R/radjust_sym.R
In radjust: Replicability Adjusted p-Values for Two Independent Studies with Multiple Endpoints

Documented in has_all_names has_some_names radjust_sym

#' @title Adjust p-values for Replicability across Two Independent Studies with Multiple Endpoints
#'
#' @description  Given two vectors of p-values from two independent studies, returns the adjusted p-values for
#'  false discovery rate control on replicability claims.
#'
#' @param pv1,pv2 numeric vectors of p-values. If \code{directional_rep_claim} is \code{TRUE}, they must be left-sided p-values.

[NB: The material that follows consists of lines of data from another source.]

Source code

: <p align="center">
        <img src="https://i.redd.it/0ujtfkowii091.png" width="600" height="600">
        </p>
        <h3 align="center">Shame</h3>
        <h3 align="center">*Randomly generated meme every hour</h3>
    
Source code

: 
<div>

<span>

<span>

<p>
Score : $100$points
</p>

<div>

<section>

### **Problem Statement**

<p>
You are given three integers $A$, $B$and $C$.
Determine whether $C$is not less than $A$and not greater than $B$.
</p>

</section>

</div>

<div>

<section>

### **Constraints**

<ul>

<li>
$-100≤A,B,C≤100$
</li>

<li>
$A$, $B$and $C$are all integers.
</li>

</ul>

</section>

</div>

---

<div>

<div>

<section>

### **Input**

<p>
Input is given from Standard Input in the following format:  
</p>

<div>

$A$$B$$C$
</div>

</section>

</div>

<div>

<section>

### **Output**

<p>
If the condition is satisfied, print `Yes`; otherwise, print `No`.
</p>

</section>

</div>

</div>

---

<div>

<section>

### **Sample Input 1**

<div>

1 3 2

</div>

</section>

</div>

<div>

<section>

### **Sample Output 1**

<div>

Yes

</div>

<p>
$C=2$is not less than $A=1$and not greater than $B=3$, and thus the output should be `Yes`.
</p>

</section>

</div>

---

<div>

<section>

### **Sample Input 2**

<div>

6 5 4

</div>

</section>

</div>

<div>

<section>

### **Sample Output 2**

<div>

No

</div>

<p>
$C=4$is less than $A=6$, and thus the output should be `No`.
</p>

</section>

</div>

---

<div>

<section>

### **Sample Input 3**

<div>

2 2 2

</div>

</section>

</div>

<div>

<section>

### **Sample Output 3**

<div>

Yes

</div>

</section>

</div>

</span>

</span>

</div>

#'  Can be either the p-values for the selected features from each study (the default input type),
#'  or the p-values for all the features from each study.
#'  Can be either of the same length (so the same location in each vector corresponds to the same feature) or with names (so the same name in each vector corresponds to the same feature).
#' @param w1 fraction between zero and one, of the relative weight for the p-values from study 1. Default value is 0.5
#'  (see Details for other values).
#' @param input_type whether \code{pv1} and \code{pv2} contain all the p-values from each study or only the selected ones (the default).
#' @param general_dependency \code{TRUE} or \code{FALSE}, indicating whether to correct for general dependency.
#' The recommended default value is \code{FALSE} (see Details).
#' @param directional_rep_claim  \code{TRUE} or \code{FALSE}, indicating whether to perform directional replicability analysis. The default value is \code{FALSE}. If \code{TRUE}, \code{pv1} and \code{pv2} should be left-sided p-values (see Details).
#' @param variant A character string specifying the chosen variant for a potential increase in the number of discoveries.
#' Must be one of \code{"non-adaptive-with-alpha-selection"} (default), \code{"adaptive"}, or \code{"non-adaptive"} (see Details).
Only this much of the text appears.